Search code examples
vb.netvariablesweb-scrapinghtml-agility-pack

Scrape text from WebBrowser activity using HTML agility pack (VB.net)


I want to extract fields/text in a WebBrowser activity in Windows form using HTML agility pack. I'm able to scrape text in the background but want to do it in the WebBrowser inside my form.

I tried referencing my HtmlDocument variable to WebBrowser1.Document but it seems I cannot convert it.
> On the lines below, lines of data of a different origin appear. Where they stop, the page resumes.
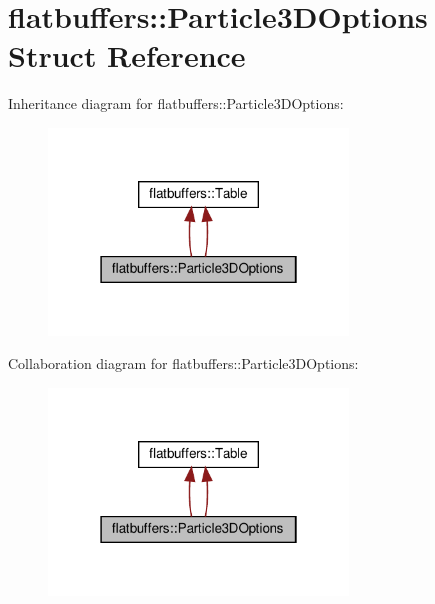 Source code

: \hypertarget{structflatbuffers_1_1Particle3DOptions}{}\section{flatbuffers\+:\+:Particle3\+D\+Options Struct Reference}
\label{structflatbuffers_1_1Particle3DOptions}


Inheritance diagram for flatbuffers\+:\+:Particle3\+D\+Options\+:
\nopagebreak
\begin{figure}[H]
\begin{center}
\leavevmode
\includegraphics[width=226pt]{structflatbuffers_1_1Particle3DOptions__inherit__graph}
\end{center}
\end{figure}


Collaboration diagram for flatbuffers\+:\+:Particle3\+D\+Options\+:
\nopagebreak
\begin{figure}[H]
\begin{center}
\leavevmode
\includegraphics[width=226pt]{structflatbuffers_1_1Particle3DOptions__coll__graph}
\end{center}
\end{figure}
This is the error I'm encountering

enter image description here

And these are the variable type

enter image description here

Here's my code.

Imports System
Imports System.Xml
Imports HtmlAgilityPack


Public Class Form1

    Private Sub Form1_load(sender As System.Object, e As EventArgs) Handles MyBase.Load

        WebBrowser1.Navigate(TextBox3.Text)

    End Sub

    Private Sub Button1_Click(sender As Object, e As EventArgs) Handles Button1.Click

        Dim link As String = TextBox3.Text
        Dim doc As HtmlDocument = New HtmlWeb().Load(link)
        Dim web_document As HtmlDocument = WebBrowser1.Document

        Dim name As HtmlNode = doc.DocumentNode.SelectSingleNode("//*[@id='details']/div[2]/div[2]/div/div[1]/h3")
        'if the div is found, print the inner text'
        If Not name Is Nothing Then
            TextBox1.Text = name.InnerText.Trim()

        End If


        Dim customer_number As HtmlNode = doc.DocumentNode.SelectSingleNode("//*[@id='details']/div[2]/div[2]/div/div[2]/dl[4]/dd")
        'if the div is found, print the inner text'
        If Not customer_number Is Nothing Then
            TextBox2.Text = customer_number.InnerText.Trim()

        End If

        MessageBox.Show("Doc variable: " + doc.GetType.ToString + Environment.NewLine + "web_document variable: " + web_document.GetType.ToString)

    End Sub

    Private Sub WebBrowser1_DocumentCompleted(sender As Object, e As WebBrowserDocumentCompletedEventArgs) Handles WebBrowser1.DocumentCompleted

    End Sub
End Class

Solution

  • The problem is WebBrowser1.Document returns a Windows.Forms.HtmlDocument, which is not the same as HtmlAgilityPack.HtmlDocument.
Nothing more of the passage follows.